Investment Figures Reflect Sector Contraction
The financial data reveals the tangible impact of these headwinds. The total value of both residential and non-residential construction and repairs from January through September this year reported a decline of 2.1 percent. It fell from 743.08 million dollars in the same period of 2024 to 727.13 million dollars in the first nine months of 2025. Residential housing construction bore the brunt of this contraction.
Approximately 454.57 million dollars of the total construction value in the last nine months corresponded to residential housing. That figure represents a sharp 12.4 percent decrease compared to the 518.95 million dollars generated in the same months last year. The downturn was not evenly distributed geographically. The value of residential construction plummeted by 65.9 percent in Colon. It fell 63.6 percent in the area encompassing Aguadulce, Chitre, David, La Chorrera, and Santiago. Arraijan experienced the most severe drop at 82.7 percent.
This widespread decline directly reflects the sector’s contraction due to uncertainties surrounding the Preferential Interest Law. The mid-year paralysis of mortgage loans for bank-subsidized housing brought many projects to a standstill. The industry is now seeing a potential turnaround. Ferrer pointed to a confirmed reactivation of financing for homes under the Preferential Interest Law by the Panama Banking Association toward the third quarter. This development has allowed numerous projects paralyzed between 2024 and 2025 to resume their progress.
“Facing a proposal for a law to provide incentives for the used housing market, it is fundamental to analyze the impact it could have, because state resources are limited,” Ferrer warned. [Translated from Spanish]
He stressed the need for careful consideration of any policy shifts that could divert finite government funds from new construction. On public works, Ferrer noted that despite budget limitations, the state has maintained investments in health, education, roads, transportation, and social housing. He identified an urgent need to improve inter-institutional coordination to guarantee basic services like potable water. This utility is a critical factor for enabling new real estate developments and a persistent challenge for the sector.

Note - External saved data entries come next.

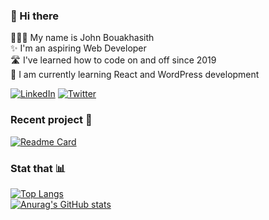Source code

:### 👋 Hi there 

💁🏻‍♂️ My name is John Bouakhasith  
✨ I'm an aspiring Web Developer  
🛣 I've learned how to code on and off since 2019  
🌱 I am currently learning React and WordPress development  

[![LinkedIn](https://img.shields.io/badge/linkedin-0A66C2?style=for-the-badge&logo=LinkedIn)](https://www.linkedin.com/in/johnbdot/)
[![Twitter](https://img.shields.io/badge/twitter-fff?style=for-the-badge&logo=Twitter)](https://twitter.com/johnny_parlay)
<!--[![Portfolio](https://img.shields.io/badge/portfolio-FFE162?style=for-the-badge)](https://johnbdot.github.io/portfolio/)-->

### Recent project 🚀

[![Readme Card](https://github-readme-stats.vercel.app/api/pin/?username=johnbdot&repo=library)](https://github.com/johnbdot/library)

### Stat that 📊

[![Top Langs](https://github-readme-stats.vercel.app/api/top-langs/?username=johnbdot)](https://github.com/anuraghazra/github-readme-stats)  
[![Anurag's GitHub stats](https://github-readme-stats.vercel.app/api?username=johnbdot)](https://github.com/anuraghazra/github-readme-stats)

Public Private Partnerships Key to 2026 Momentum
The future dynamism of the industry now appears heavily reliant on new models of investment. The president of the construction guild highlighted that Public Private Partnerships, or APPs, will be decisive for launching new works in 2026. This is especially true for road infrastructure and strategic projects the country requires to improve its competitiveness. He identified specific initiatives like the East Pan-American Highway and the future West Pan-American Highway as concrete opportunities to accelerate investment and generate employment.
“Public Private Partnerships are essential for closing infrastructure gaps and maintaining the country’s economic dynamism,” he said, signaling a clear path forward for major projects. [Translated from Spanish]
Panama still faces significant challenges that limit full participation in this model. Ferrer emphasized that modernizing processes, advancing institutional digitalization, and improving coordination between public entities are non-negotiable needs. These steps would reduce delays and provide greater certainty to investors. He also reminded officials that the state’s compliance with its payment schedules is key to strengthening trust. This reliability ensures that APPs can be executed with both efficiency and long-term sustainability.
He expressed a specific desire for local companies to benefit from these large-scale projects.
“The only thing we could point out from the Chamber is that we would like this legal framework for the APPs to permit the participation of Panamanian companies. If some consortium could be formed, and we understand that the APPs that have been awarded exceed 250 million dollars, an important figure for companies the size of our market, we want to find a way for national companies to participate as consoralejandro ferrertiums,” Ferrer expressed. [Translated from Spanish]
Employment and Productivity Challenges
The human capital dimension of the construction sector remains vast. Ferrer reiterated that the industry currently employs more than 149,000 workers. This figure equates to eight percent of all formal employment in Panama. Maintaining and growing this workforce is a central concern for the coming year.
A key part of the challenge this industry faces involves elevating productivity through targeted training and development programs. The sector must adapt to new technologies and methods to remain competitive. Improving worker skill sets is seen as essential for executing the complex projects slated for the APP pipeline. The overall health of the construction sector is a reliable barometer for Panama’s wider economic vitality. Its projected improved dynamism for 2026 offers a cautiously optimistic signal after a year of standing still.